The problem
In the listing below, every line with the word "smiley" needs to be copied.

Study material
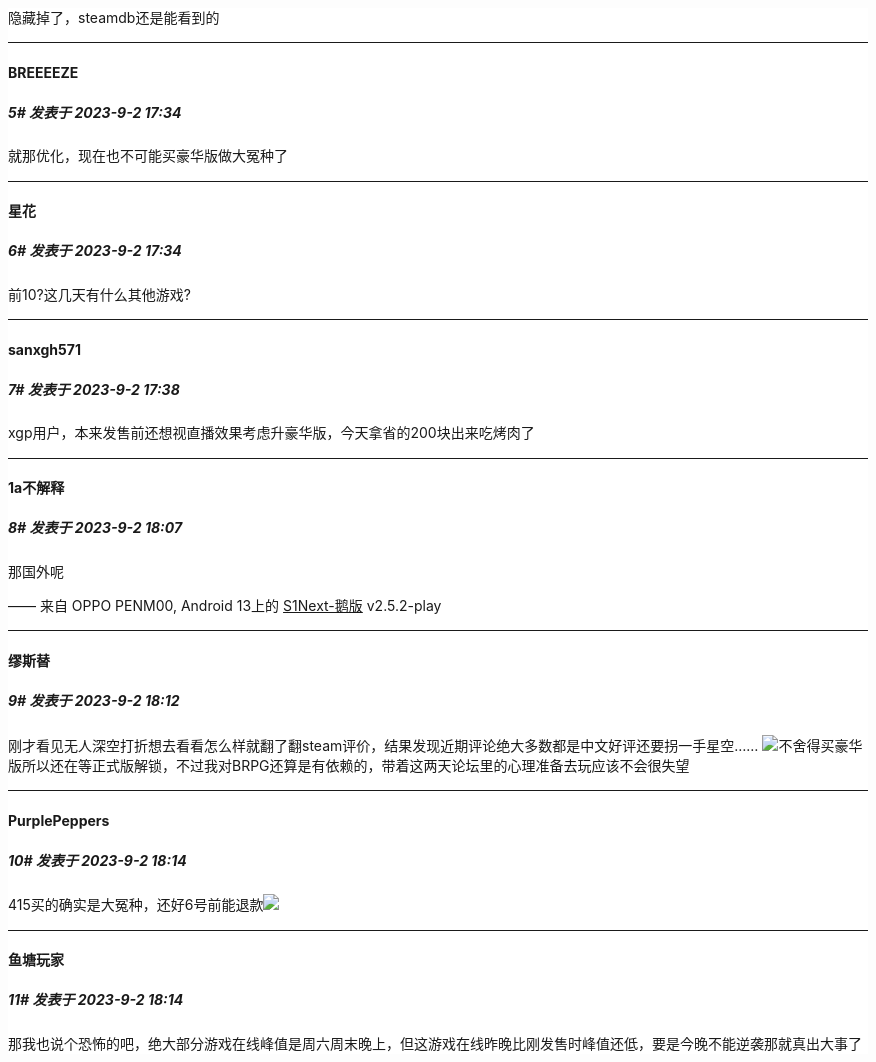 隐藏掉了，steamdb还是能看到的

*****

####  BREEEEZE  
##### 5#       发表于 2023-9-2 17:34

就那优化，现在也不可能买豪华版做大冤种了

*****

####  星花  
##### 6#       发表于 2023-9-2 17:34

前10?这几天有什么其他游戏?

*****

####  sanxgh571  
##### 7#       发表于 2023-9-2 17:38

xgp用户，本来发售前还想视直播效果考虑升豪华版，今天拿省的200块出来吃烤肉了

*****

####  1a不解释  
##### 8#       发表于 2023-9-2 18:07

那国外呢

—— 来自 OPPO PENM00, Android 13上的 [S1Next-鹅版](https://github.com/ykrank/S1-Next/releases) v2.5.2-play

*****

####  缪斯替  
##### 9#       发表于 2023-9-2 18:12

刚才看见无人深空打折想去看看怎么样就翻了翻steam评价，结果发现近期评论绝大多数都是中文好评还要拐一手星空……
<img src="https://static.saraba1st.com/image/smiley/face2017/186.png" referrerpolicy="no-referrer">不舍得买豪华版所以还在等正式版解锁，不过我对BRPG还算是有依赖的，带着这两天论坛里的心理准备去玩应该不会很失望

*****

####  PurplePeppers  
##### 10#       发表于 2023-9-2 18:14

415买的确实是大冤种，还好6号前能退款<img src="https://static.saraba1st.com/image/smiley/face2017/033.png" referrerpolicy="no-referrer">

*****

####  鱼塘玩家  
##### 11#       发表于 2023-9-2 18:14

那我也说个恐怖的吧，绝大部分游戏在线峰值是周六周末晚上，但这游戏在线昨晚比刚发售时峰值还低，要是今晚不能逆袭那就真出大事了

Written solution
<img src="https://static.saraba1st.com/image/smiley/face2017/186.png" referrerpolicy="no-referrer">不舍得买豪华版所以还在等正式版解锁，不过我对BRPG还算是有依赖的，带着这两天论坛里的心理准备去玩应该不会很失望
415买的确实是大冤种，还好6号前能退款<img src="https://static.saraba1st.com/image/smiley/face2017/033.png" referrerpolicy="no-referrer">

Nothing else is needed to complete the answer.